Background
Diro, Inc. owned U.S. Patent No. 5,749,731 covering an emergence cuff — a plastic device used in dental implantology that is temporarily placed around the abutment portion of a dental implant to preserve the space between the implant and the surrounding gum tissue while the permanent crown is being fabricated. Properly managing this gingival tissue space allows the final crown to achieve a natural appearance emerging from beneath the gum line. Bicon, Inc. was the exclusive licensee of the ‘731 patent.

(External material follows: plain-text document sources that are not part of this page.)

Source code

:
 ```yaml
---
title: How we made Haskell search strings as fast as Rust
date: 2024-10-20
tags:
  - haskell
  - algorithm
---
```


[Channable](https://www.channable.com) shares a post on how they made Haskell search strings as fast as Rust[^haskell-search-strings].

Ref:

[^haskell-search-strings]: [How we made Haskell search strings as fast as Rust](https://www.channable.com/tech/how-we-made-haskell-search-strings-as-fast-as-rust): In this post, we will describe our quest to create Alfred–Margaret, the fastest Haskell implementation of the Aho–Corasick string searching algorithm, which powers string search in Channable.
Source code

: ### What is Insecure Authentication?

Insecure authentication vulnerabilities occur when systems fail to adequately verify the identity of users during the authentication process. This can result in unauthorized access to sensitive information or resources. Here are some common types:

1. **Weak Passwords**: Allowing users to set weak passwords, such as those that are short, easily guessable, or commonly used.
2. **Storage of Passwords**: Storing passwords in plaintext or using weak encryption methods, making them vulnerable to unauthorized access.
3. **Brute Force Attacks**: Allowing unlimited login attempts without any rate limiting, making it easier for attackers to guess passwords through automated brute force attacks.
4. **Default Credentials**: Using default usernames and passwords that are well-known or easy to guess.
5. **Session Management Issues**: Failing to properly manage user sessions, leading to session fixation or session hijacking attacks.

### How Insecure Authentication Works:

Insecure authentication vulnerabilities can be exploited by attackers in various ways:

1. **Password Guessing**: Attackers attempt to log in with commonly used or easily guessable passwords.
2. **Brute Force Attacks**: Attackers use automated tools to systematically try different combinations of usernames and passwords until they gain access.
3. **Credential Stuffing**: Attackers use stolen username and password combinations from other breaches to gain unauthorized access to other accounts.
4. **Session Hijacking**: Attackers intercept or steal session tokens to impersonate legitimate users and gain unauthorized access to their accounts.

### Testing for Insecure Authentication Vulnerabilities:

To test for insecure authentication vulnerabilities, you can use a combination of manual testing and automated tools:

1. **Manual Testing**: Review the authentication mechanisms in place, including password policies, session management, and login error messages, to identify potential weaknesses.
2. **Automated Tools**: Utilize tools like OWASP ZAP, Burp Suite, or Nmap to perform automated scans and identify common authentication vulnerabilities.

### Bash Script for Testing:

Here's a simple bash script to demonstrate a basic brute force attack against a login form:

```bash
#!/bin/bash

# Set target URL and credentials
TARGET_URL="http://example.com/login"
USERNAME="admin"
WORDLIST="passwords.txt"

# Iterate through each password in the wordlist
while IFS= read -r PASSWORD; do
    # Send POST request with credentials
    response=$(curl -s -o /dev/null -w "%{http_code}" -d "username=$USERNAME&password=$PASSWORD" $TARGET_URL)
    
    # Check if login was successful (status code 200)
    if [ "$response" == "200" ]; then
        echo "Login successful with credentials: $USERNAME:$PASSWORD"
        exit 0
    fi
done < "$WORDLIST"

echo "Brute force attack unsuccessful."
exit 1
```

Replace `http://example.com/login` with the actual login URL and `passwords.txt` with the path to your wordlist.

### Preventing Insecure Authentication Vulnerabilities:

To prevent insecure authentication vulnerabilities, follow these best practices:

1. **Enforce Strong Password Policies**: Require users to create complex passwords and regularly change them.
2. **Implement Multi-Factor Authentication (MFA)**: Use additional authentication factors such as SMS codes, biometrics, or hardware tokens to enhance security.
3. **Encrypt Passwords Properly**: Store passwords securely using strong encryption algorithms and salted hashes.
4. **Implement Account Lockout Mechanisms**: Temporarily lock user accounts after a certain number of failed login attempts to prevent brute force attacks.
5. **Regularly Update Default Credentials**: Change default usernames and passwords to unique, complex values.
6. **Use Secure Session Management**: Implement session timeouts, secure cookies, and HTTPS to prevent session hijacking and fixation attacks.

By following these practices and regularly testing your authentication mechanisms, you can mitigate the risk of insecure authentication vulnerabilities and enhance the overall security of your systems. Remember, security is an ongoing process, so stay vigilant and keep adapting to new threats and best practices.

Straumann Company sold two products that Bicon alleged infringed: an “impression cap” — a plastic device that attaches to the implant shoulder while a dental mold is taken, then is removed immediately after mold completion — and a “burnout coping” — a cone-shaped plastic structure used in the dental laboratory to help fabricate the permanent crown but never placed in the patient’s mouth at all. Straumann moved for summary judgment of non-infringement, arguing that neither product fit within the ‘731 patent claims properly construed. The district court agreed and granted summary judgment. Bicon appealed.
The Court’s Holding
The Federal Circuit affirmed. Writing for the court, Judge Bryson addressed a fundamental question in claim interpretation: when is a claim’s preamble a limiting part of the claim? The court held that a preamble is limiting when it recites essential structural elements of the claimed invention — elements that are necessary for the claim body to make sense or that define what is being claimed in a substantive way, rather than merely providing background context or describing the intended purpose.
The preamble of the ‘731 patent’s claims described the device as an “emergence cuff” for use “with an abutment.” The court found that the abutment was an essential structural element of the claimed invention, not merely a statement of intended use: the entire function and structure of the emergence cuff, as described in the patent, required it to be used in conjunction with a specific type of abutment. Without the abutment, the emergence cuff was not the claimed invention. The claim’s preamble thus limited the claim to a combination of the emergence cuff and the abutment, not just the cuff alone.
Under this construction, Straumann’s impression cap and burnout coping did not infringe: the impression cap was not used with the required type of abutment in the claimed combination, and the burnout coping was never placed in the patient’s mouth at all and thus could not perform the tissue-preservation function that defined the patent’s claimed combination.
Key Takeaways
- A claim’s preamble is limiting when it recites essential structural elements of the claimed invention — elements that define what is being claimed, rather than merely providing background context or naming the intended use.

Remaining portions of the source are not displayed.